HCM is undergoing a rapid transformation that is reshaping the management of the workforce. This is being driven by the evaluation of performance based on projects, collaboration and results, the overall engagement with employees, and how they can plan their paths and futures. The HR department, which has historically been a keeper of employee records, an administrator of training and a processor of HR transactions, is now evolving into a strategic partner for the growth of the organisation.

A key part of this HCM transformation involves proprietary solutions and manual processes rapidly giving way to packaged solutions and public cloud services. Adopting cloud solutions is likely to deliver increased functional user scope for customers, as well as delivering the efficiencies and flexibilities of cloud architectures.

But security concerns persist. Trusting sensitive information to a third party is a major step in any event, but putting employee data into the cloud, to an unknown location protected by vague assurances of security, is insufficient for most HR executives. How can employer organisations be certain that their employees' data is safe?

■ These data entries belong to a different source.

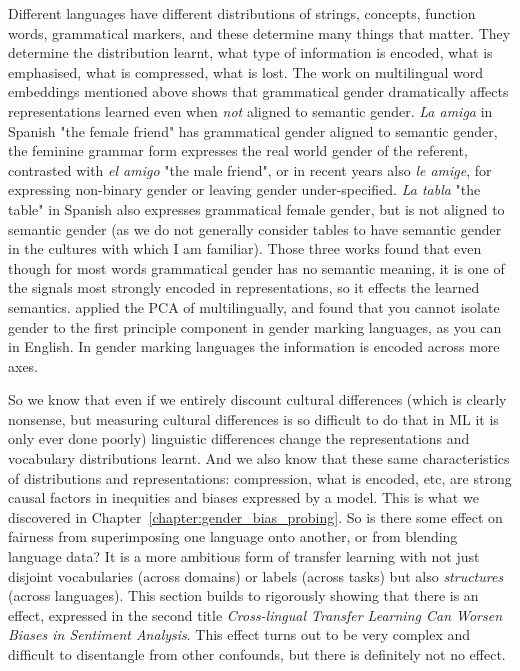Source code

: Different languages have different distributions of strings, concepts, function words, grammatical markers, and these determine many things that matter. They determine the distribution learnt, what type of information is encoded, what is emphasised, what is compressed, what is lost. The work on multilingual word embeddings mentioned above \citep{gonen-etal-2019-grammatical, zhou-etal-2019-examining, McCurdy2017GrammaticalGA} shows that grammatical gender dramatically affects representations learned even when \textit{not} aligned to semantic gender. \textit{La amiga} in Spanish "the female friend" has grammatical gender aligned to semantic gender, the feminine grammar form expresses the real world gender of the referent, contrasted with \textit{el amigo} "the male friend", or in recent years also \textit{le amige}, for expressing non-binary gender or leaving gender under-specified. \textit{La tabla} "the table" in Spanish also expresses grammatical female gender, but is not aligned to semantic gender (as we do not generally consider tables to have semantic gender in the cultures with which I am familiar)\citep{corbett_non_canonical, corbett_1991}. Those three works found that even though for most words grammatical gender has no semantic meaning, it is one of the signals most strongly encoded in representations, so it effects the learned semantics. \citet{gonen-etal-2022-analyzing} applied the PCA of \citet{bolukbasi} multilingually, and found that you cannot isolate gender to the first principle component in gender marking languages, as you can in English. In gender marking languages the information is encoded across more axes.

So we know that even if we entirely discount cultural differences (which is clearly nonsense, but measuring cultural differences is so difficult to do that in ML it is only ever done poorly) linguistic differences change the representations and vocabulary distributions learnt. And we also know that these same characteristics of distributions and representations: compression, what is encoded, etc, are strong causal factors in inequities and biases expressed by a model. This is what we discovered in Chapter~\ref{chapter:gender_bias_probing}.  So is there some effect on fairness from superimposing one language onto another, or from blending language data? It is a more ambitious form of transfer learning with not just disjoint vocabularies (across domains) or labels (across tasks) but also \textit{structures} (across languages). This section builds to rigorously showing that there is an effect, expressed in the second title \textit{Cross-lingual Transfer Learning Can Worsen Biases in Sentiment Analysis}. This effect turns out to be very complex and difficult to disentangle from other confounds, but there is definitely not no effect. 

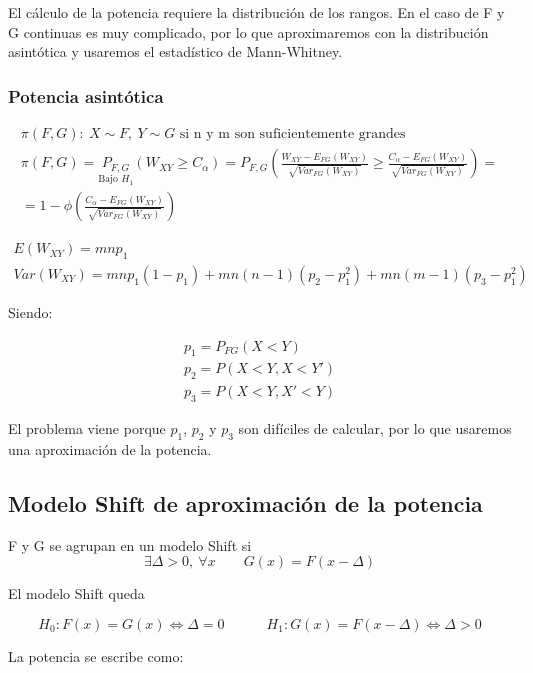 El cálculo de la potencia requiere la distribución de los rangos. En el caso de F y G continuas es muy complicado, por lo que aproximaremos con la distribución asintótica y usaremos el estadístico de Mann-Whitney.

\subsubsection{Potencia asintótica}
$$
\begin{array}{c}
    \pi(F,G):\ X\sim F,\ Y\sim G\text{ si n y m son suficientemente grandes} \\
    \pi(F,G)=\underset{\text{Bajo }H_1}{P_{F,G}}(W_{XY}\geq C_\alpha)=P_{F,G}\left(\frac{W_{XY}-E_{FG}(W_{XY})}{\sqrt{Var_{FG}(W_{XY})}}\geq \frac{C_\alpha-E_{FG}(W_{XY})}{\sqrt{Var_{FG}(W_{XY})}}\right)=\\
    =1-\phi\left(\frac{C_\alpha-E_{FG}(W_{XY})}{\sqrt{Var_{FG}(W_{XY})}}\right)
\end{array}
$$

$$
\begin{array}{c}
    E(W_{XY})=mnp_1\\
    Var(W_{XY})=mnp_1(1-p_1)+mn(n-1)(p_2-p_1^2)+mn(m-1)(p_3-p_1^2)
\end{array}
$$

Siendo:

$$
\begin{array}{c}
    p_1=P_{FG}(X<Y)\\
    p_2=P(X<Y,X<Y')\\
    p_3=P(X<Y,X'<Y)
\end{array}
$$

El problema viene porque $p_1$, $p_2$ y $p_3$ son difíciles de calcular, por lo que usaremos una aproximación de la potencia.

\subsection{Modelo Shift de aproximación de la potencia}

\begin{theorem}
    F y G se agrupan en un modelo Shift si
    $$
    \exists\Delta>0,\ \forall x\quad\quad G(x)=F(x-\Delta)
    $$
\end{theorem}

El modelo Shift queda

$$
H_0:F(x)=G(x)\iff\Delta=0\quad\quad\quad H_1:G(x)=F(x-\Delta)\iff\Delta>0
$$

La potencia se escribe como:

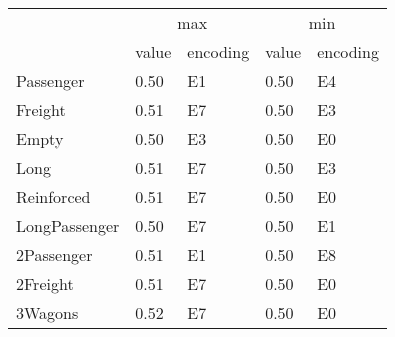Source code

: \begin{tabular}{lllll}
\toprule
 & \multicolumn{2}{c}{max} & \multicolumn{2}{c}{min} \\
 & value & encoding & value & encoding \\
\midrule
Passenger & 0.50 & E1 & 0.50 & E4 \\
Freight & 0.51 & E7 & 0.50 & E3 \\
Empty & 0.50 & E3 & 0.50 & E0 \\
Long & 0.51 & E7 & 0.50 & E3 \\
Reinforced & 0.51 & E7 & 0.50 & E0 \\
LongPassenger & 0.50 & E7 & 0.50 & E1 \\
2Passenger & 0.51 & E1 & 0.50 & E8 \\
2Freight & 0.51 & E7 & 0.50 & E0 \\
3Wagons & 0.52 & E7 & 0.50 & E0 \\
\bottomrule
\end{tabular}
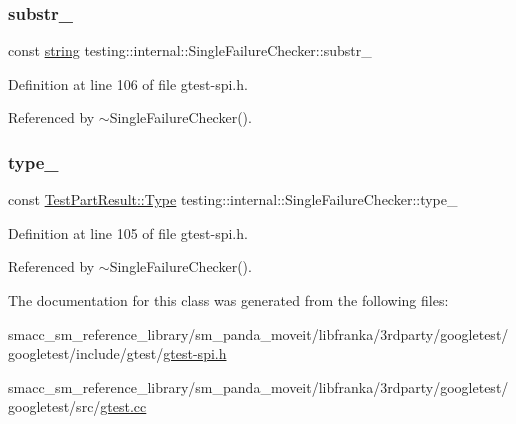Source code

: \subsubsection{\texorpdfstring{substr\+\_\+}{substr\_}}
{\footnotesize\ttfamily const \hyperlink{namespacetesting_1_1internal_a8e8ff5b11e64078831112677156cb111}{string} testing\+::internal\+::\+Single\+Failure\+Checker\+::substr\+\_\+\hspace{0.3cm}{\ttfamily [private]}}



Definition at line 106 of file gtest-\/spi.\+h.



Referenced by $\sim$\+Single\+Failure\+Checker().

\mbox{\label{classtesting_1_1internal_1_1SingleFailureChecker_a8fc33138c357b2a6ede3698eb57548a7}} 
\subsubsection{\texorpdfstring{type\+\_\+}{type\_}}
{\footnotesize\ttfamily const \hyperlink{classtesting_1_1TestPartResult_a65ae656b33fdfdfffaf34858778a52d5}{Test\+Part\+Result\+::\+Type} testing\+::internal\+::\+Single\+Failure\+Checker\+::type\+\_\+\hspace{0.3cm}{\ttfamily [private]}}



Definition at line 105 of file gtest-\/spi.\+h.



Referenced by $\sim$\+Single\+Failure\+Checker().



The documentation for this class was generated from the following files\+:\begin{DoxyCompactItemize}
\item 
smacc\+\_\+sm\+\_\+reference\+\_\+library/sm\+\_\+panda\+\_\+moveit/libfranka/3rdparty/googletest/googletest/include/gtest/\hyperlink{gtest-spi_8h}{gtest-\/spi.\+h}\item 
smacc\+\_\+sm\+\_\+reference\+\_\+library/sm\+\_\+panda\+\_\+moveit/libfranka/3rdparty/googletest/googletest/src/\hyperlink{gtest_8cc}{gtest.\+cc}\end{DoxyCompactItemize}
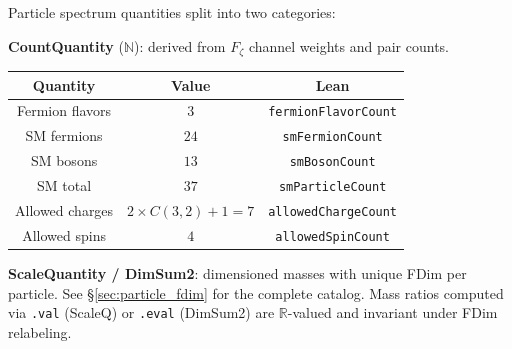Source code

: Particle spectrum quantities split into two categories:

\textbf{CountQuantity} ($\mathbb{N}$): derived from $F_\zeta$ channel weights and pair counts.

\begin{center}
\begin{tabular}{|c|c|c|}
\hline
Quantity & Value & Lean \\
\hline
Fermion flavors & $3$ & \texttt{fermionFlavorCount} \\
SM fermions & $24$ & \texttt{smFermionCount} \\
SM bosons & $13$ & \texttt{smBosonCount} \\
SM total & $37$ & \texttt{smParticleCount} \\
Allowed charges & $2 \times C(3,2) + 1 = 7$ & \texttt{allowedChargeCount} \\
Allowed spins & $4$ & \texttt{allowedSpinCount} \\
\hline
\end{tabular}
\end{center}

\textbf{ScaleQuantity / DimSum2}: dimensioned masses with unique FDim per particle.
See \S\ref{sec:particle_fdim} for the complete catalog.
Mass ratios computed via \texttt{.val} (ScaleQ) or \texttt{.eval} (DimSum2) are $\mathbb{R}$-valued
and invariant under FDim relabeling.
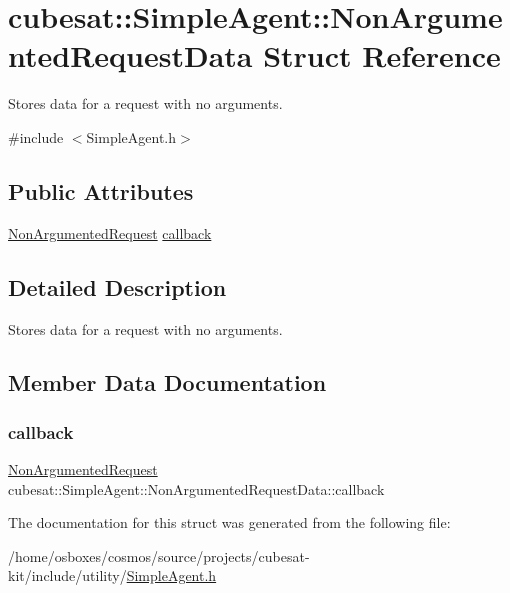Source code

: \hypertarget{structcubesat_1_1SimpleAgent_1_1NonArgumentedRequestData}{}\section{cubesat\+:\+:Simple\+Agent\+:\+:Non\+Argumented\+Request\+Data Struct Reference}
\label{structcubesat_1_1SimpleAgent_1_1NonArgumentedRequestData}


Stores data for a request with no arguments.  




{\ttfamily \#include $<$Simple\+Agent.\+h$>$}

\subsection*{Public Attributes}
\begin{DoxyCompactItemize}
\item 
\hyperlink{namespacecubesat_a494b2feec3d999510e5772da5c0b354c}{Non\+Argumented\+Request} \hyperlink{structcubesat_1_1SimpleAgent_1_1NonArgumentedRequestData_abda7d359fbd1212e306fe42b6bb5923f}{callback}
\end{DoxyCompactItemize}


\subsection{Detailed Description}
Stores data for a request with no arguments. 

\subsection{Member Data Documentation}
\mbox{\label{structcubesat_1_1SimpleAgent_1_1NonArgumentedRequestData_abda7d359fbd1212e306fe42b6bb5923f}} 
\subsubsection{\texorpdfstring{callback}{callback}}
{\footnotesize\ttfamily \hyperlink{namespacecubesat_a494b2feec3d999510e5772da5c0b354c}{Non\+Argumented\+Request} cubesat\+::\+Simple\+Agent\+::\+Non\+Argumented\+Request\+Data\+::callback}



The documentation for this struct was generated from the following file\+:\begin{DoxyCompactItemize}
\item 
/home/osboxes/cosmos/source/projects/cubesat-\/kit/include/utility/\hyperlink{SimpleAgent_8h}{Simple\+Agent.\+h}\end{DoxyCompactItemize}
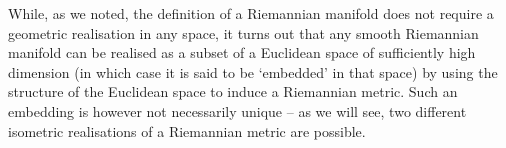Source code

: 
While, as we noted, the definition of a Riemannian manifold does not require a
geometric realisation in any space, it turns out that any smooth Riemannian manifold can be realised as a subset of a Euclidean space of sufficiently high dimension (in which case it is said to be `embedded' in that space) by using the structure of the Euclidean space to induce a Riemannian
metric. Such an embedding is however not necessarily unique -- as we will see, two different isometric 
realisations of a Riemannian metric are possible. 






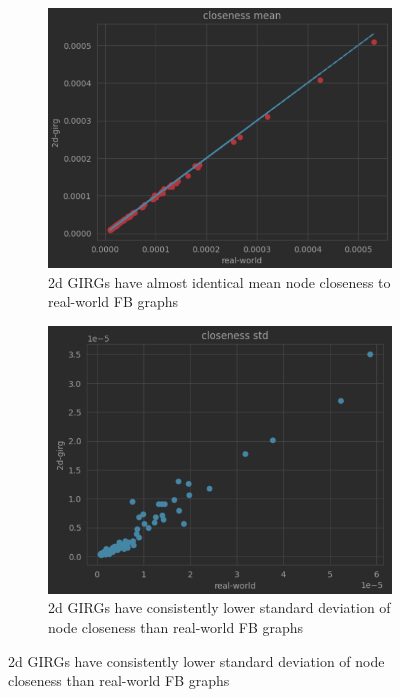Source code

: \begin{figure}
    \centering
    \begin{subfigure}{0.49\textwidth}
    \includegraphics[width=\linewidth]{./figures/real_2d_closeness_mean_scatter.png}
    \caption{2d GIRGs have almost identical mean node closeness to real-world FB graphs}
    \label{fig:real_2d_closeness_mean_scatter}
    \end{subfigure}
    \begin{subfigure}{0.49\textwidth}
    \includegraphics[width= \linewidth]{./figures/real_2d_closeness_std_scatter.png}
    \caption{2d GIRGs have consistently lower standard deviation of node closeness than real-world FB graphs}

\end{subfigure}
\end{figure}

The game is about to get much more serious, in terms of both obligations and consequences. The General Data Protection Regulation (GDPR) will apply from May 25, 2018, and it increases the requirements on security and other personal data processing activities that seem to compound the risk. Importantly, GDPR is a regulation, not a directive, which means that it applies equally to all 28 member states with no need for transposition into national law.

In light of GDPR, companies are finding it difficult to understand and respond to regulatory changes as they take place. Non-compliance costs and risks can be significant.

Cloud — if done properly — can mitigate risks of non-compliance with GDPR and local employment laws. IDC believes that many companies will choose to outsource HR data processing in order to reduce their risk and compliance obligations. But an HRO provider must have a strong action plan, data flow maps, data retention plans, robust security platforms and data transfer programmes, all under the auspices of a data protection office (DPO).

This paper explains the impact of GDPR and shows how cloud can enable, rather than inhibit, compliance while enhancing your digital HCM strategy.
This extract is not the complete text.